By Holli Pfau. Glad Dog Press. $24.95.
What would a dog-oriented memoir be without a celebration of life and a mix of gut-wrenching heartbreak?
Pfau’s invigorating narrative takes you on a sometimes bumpy emotional ride from the bedsides of terminally-ill patients in an animal-assisted pilot program in a Pasadena, Calif., hospital to American Kennel Club rally and agility competition challenges throughout the West, after she and her husband, Walter, move to 10-acre property in Durango, Colo.
The key characters are her golden rescues, Nikki, Bodie, Sophie, Tucker, Daisy and Chatter, each captured in a moving fashion of true grit and adventurous spirit, yet segueing naturally to the next’s arrival.
Describing Nikki, her smooth-tempered therapy partner, “Her outreach was warm and genuine, and she didn’t seem to be filling her own needs. Rather, she seemed to sense others’ interests and desires and make herself available to them. She was unlike any other dog I’d known. I began to understand the term ‘old soul,’ often applied to people and animals with a supernatural sense of the world, as if they’d lived before and brought prior knowledge with them via reincarnation.”
Nikki is the inspiration for Pfau to co-find a nationally recognized animal-assisted therapy program at Huntington Memorial Hospital in Pasadena, where she worked as rehabilitation therapist, wrote a training manual and supervised 40 volunteers and their dogs.
She re-enforces throughout this earthy delivery the all-too-short stay dogs have in our lives, dramatizing the effect on our lives, even after they cross the proverbial Rainbow Bridge. Four of her six rescues leave a distinctive legacy and personality paw print, along with plenty of grief after their passing.
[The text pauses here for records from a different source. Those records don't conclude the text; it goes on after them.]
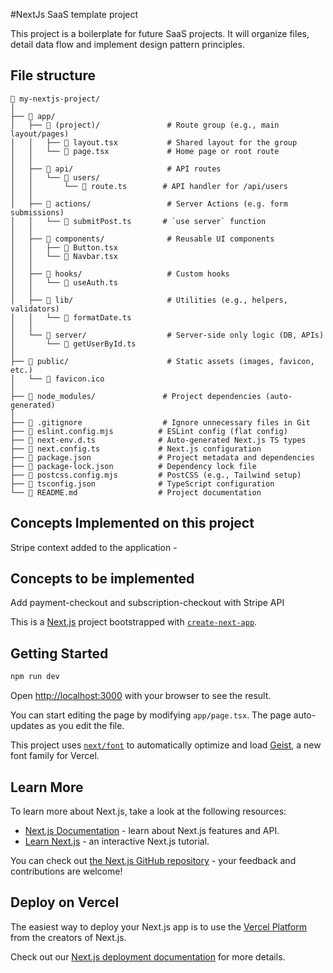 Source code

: #NextJs SaaS template project

This project is a boilerplate for future SaaS projects. It will organize files, detail data flow and implement design pattern principles.

## File structure

```
📁 my-nextjs-project/
│
├── 📁 app/
│   ├── 📁 (project)/               # Route group (e.g., main layout/pages)
│   │   ├── 📄 layout.tsx           # Shared layout for the group
│   │   └── 📄 page.tsx             # Home page or root route
│   │
│   ├── 📁 api/                     # API routes
│   │   └── 📁 users/
│   │       └── 📄 route.ts        # API handler for /api/users
│   │
│   ├── 📁 actions/                 # Server Actions (e.g. form submissions)
│   │   └── 📄 submitPost.ts       # `use server` function
│   │
│   ├── 📁 components/              # Reusable UI components
│   │   ├── 📄 Button.tsx
│   │   └── 📄 Navbar.tsx
│   │
│   ├── 📁 hooks/                   # Custom hooks
│   │   └── 📄 useAuth.ts
│   │
│   ├── 📁 lib/                     # Utilities (e.g., helpers, validators)
│   │   └── 📄 formatDate.ts
│   │
│   └── 📁 server/                  # Server-side only logic (DB, APIs)
│       └── 📄 getUserById.ts
│
├── 📁 public/                      # Static assets (images, favicon, etc.)
│   └── 📄 favicon.ico
│
├── 📁 node_modules/               # Project dependencies (auto-generated)
│
├── 📄 .gitignore                  # Ignore unnecessary files in Git
├── 📄 eslint.config.mjs          # ESLint config (flat config)
├── 📄 next-env.d.ts              # Auto-generated Next.js TS types
├── 📄 next.config.ts             # Next.js configuration
├── 📄 package.json               # Project metadata and dependencies
├── 📄 package-lock.json          # Dependency lock file
├── 📄 postcss.config.mjs         # PostCSS (e.g., Tailwind setup)
├── 📄 tsconfig.json              # TypeScript configuration
└── 📄 README.md                  # Project documentation
```

## Concepts Implemented on this project

Stripe context added to the application - 

## Concepts to be implemented

Add payment-checkout and subscription-checkout with Stripe API





This is a [Next.js](https://nextjs.org) project bootstrapped with [`create-next-app`](https://nextjs.org/docs/app/api-reference/cli/create-next-app).

## Getting Started

```bash
npm run dev
```

Open [http://localhost:3000](http://localhost:3000) with your browser to see the result.

You can start editing the page by modifying `app/page.tsx`. The page auto-updates as you edit the file.

This project uses [`next/font`](https://nextjs.org/docs/app/building-your-application/optimizing/fonts) to automatically optimize and load [Geist](https://vercel.com/font), a new font family for Vercel.

## Learn More

To learn more about Next.js, take a look at the following resources:

- [Next.js Documentation](https://nextjs.org/docs) - learn about Next.js features and API.
- [Learn Next.js](https://nextjs.org/learn) - an interactive Next.js tutorial.

You can check out [the Next.js GitHub repository](https://github.com/vercel/next.js) - your feedback and contributions are welcome!

## Deploy on Vercel

The easiest way to deploy your Next.js app is to use the [Vercel Platform](https://vercel.com/new?utm_medium=default-template&filter=next.js&utm_source=create-next-app&utm_campaign=create-next-app-readme) from the creators of Next.js.

Check out our [Next.js deployment documentation](https://nextjs.org/docs/app/building-your-application/deploying) for more details.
Because of their waning health and age, Sophie and Tucker are euthanized together, yet within weeks Pfau opens those “familiar doors in the rescue world, knowing our next golden was already out there, somewhere, waiting for us. Despite the constant ache in my heart and the physical fatigue that accompanies grief, I already longed to welcome a new golden heart to help heal mine.”
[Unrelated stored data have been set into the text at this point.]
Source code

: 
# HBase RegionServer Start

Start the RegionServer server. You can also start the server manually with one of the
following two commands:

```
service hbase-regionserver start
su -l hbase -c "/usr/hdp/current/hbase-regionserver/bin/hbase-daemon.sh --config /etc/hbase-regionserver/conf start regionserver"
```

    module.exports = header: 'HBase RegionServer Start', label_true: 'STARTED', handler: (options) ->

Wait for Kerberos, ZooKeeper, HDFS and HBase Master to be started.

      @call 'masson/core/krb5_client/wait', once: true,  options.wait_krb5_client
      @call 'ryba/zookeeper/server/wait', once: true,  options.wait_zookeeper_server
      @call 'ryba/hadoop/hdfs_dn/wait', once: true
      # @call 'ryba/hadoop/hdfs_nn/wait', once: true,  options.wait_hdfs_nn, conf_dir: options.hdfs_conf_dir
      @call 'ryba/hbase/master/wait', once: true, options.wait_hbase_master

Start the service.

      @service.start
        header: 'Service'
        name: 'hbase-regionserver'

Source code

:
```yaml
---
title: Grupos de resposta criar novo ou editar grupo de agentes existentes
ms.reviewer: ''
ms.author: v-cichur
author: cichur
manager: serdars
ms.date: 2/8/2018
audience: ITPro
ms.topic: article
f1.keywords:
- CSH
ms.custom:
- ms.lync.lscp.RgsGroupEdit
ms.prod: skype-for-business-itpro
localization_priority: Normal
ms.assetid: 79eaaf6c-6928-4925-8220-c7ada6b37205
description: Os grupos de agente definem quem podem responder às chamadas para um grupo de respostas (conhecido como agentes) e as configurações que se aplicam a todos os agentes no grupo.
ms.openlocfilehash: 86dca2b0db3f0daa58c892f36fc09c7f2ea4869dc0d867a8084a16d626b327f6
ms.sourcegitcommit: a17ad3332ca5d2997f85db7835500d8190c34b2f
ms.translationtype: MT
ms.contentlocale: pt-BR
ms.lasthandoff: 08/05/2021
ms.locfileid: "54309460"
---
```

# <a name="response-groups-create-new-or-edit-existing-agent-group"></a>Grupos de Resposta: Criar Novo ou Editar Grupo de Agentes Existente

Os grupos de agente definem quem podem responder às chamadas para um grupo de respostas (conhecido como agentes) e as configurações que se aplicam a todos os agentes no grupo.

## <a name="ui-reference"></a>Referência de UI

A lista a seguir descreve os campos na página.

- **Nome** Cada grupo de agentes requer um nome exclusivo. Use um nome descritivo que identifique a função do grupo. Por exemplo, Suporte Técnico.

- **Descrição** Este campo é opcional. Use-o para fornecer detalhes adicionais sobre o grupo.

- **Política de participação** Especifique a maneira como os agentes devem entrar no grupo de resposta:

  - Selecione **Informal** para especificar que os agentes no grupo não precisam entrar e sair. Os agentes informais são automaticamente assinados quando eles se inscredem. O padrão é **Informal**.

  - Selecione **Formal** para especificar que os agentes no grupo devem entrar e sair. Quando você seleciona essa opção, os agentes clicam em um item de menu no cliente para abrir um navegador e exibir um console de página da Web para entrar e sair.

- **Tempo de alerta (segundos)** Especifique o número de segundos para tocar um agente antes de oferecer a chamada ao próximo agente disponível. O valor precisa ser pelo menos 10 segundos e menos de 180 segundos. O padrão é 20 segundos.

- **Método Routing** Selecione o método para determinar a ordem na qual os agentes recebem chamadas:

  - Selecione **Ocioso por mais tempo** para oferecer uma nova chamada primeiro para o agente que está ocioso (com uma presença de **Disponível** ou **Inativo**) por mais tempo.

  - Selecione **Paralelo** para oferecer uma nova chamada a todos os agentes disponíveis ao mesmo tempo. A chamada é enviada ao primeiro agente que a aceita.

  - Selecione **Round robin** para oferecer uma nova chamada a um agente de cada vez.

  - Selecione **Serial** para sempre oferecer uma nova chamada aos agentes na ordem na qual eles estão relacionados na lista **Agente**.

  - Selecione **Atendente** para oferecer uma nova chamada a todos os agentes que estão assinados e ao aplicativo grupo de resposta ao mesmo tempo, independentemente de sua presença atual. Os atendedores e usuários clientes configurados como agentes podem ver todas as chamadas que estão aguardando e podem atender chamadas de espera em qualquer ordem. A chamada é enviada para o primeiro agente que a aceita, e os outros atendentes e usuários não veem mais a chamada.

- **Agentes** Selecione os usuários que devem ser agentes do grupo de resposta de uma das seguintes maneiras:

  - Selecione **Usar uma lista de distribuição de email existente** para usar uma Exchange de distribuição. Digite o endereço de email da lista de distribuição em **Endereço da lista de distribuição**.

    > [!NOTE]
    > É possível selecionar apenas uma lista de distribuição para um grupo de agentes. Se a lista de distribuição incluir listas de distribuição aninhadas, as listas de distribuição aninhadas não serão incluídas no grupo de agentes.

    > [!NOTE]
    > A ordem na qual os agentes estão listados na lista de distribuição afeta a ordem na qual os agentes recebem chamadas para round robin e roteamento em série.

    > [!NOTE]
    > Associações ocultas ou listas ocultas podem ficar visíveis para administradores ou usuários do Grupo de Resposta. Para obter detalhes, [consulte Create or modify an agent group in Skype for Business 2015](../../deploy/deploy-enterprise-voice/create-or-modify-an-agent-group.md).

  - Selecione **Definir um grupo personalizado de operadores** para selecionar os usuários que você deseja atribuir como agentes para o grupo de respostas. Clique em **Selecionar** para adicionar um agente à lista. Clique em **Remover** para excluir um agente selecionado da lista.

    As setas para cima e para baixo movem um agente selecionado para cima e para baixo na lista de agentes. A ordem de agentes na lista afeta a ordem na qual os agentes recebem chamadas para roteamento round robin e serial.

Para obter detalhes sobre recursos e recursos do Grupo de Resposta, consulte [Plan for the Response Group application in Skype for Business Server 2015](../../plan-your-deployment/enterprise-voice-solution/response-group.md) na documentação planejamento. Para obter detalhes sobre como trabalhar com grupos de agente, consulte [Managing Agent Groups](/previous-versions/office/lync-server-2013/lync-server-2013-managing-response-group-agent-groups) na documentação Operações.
The fragility of life suddenly marches front and center for the author when she is hospitalized 13 days in Colorado with a bleeding stomach tumor prompting surgery. When a nurse, who directs the hospital’s TLC (Touch, Love and Compassion) program asks Pfau if she has guiding spirits that are a source of strength and comfort, she replies, “Absolutely! I call upon the spirits of four wonderful golden retrievers who were so important in my life, and they continue to be there for me from the other side.”
And when she eventually arrives home, her two current girls, Chatter and Daisy, she says, link her to “another level of the spiritual world and would nurture my return to health in a way nothing else could.”
In a friendly, first-person perspective, Pfau’s colorful, vibrant storytelling is seasoned heavily with fresh anecdotes of hope and heartbreak, along with plenty sparkling nuggets of wisdom any dog owner will find inspiring.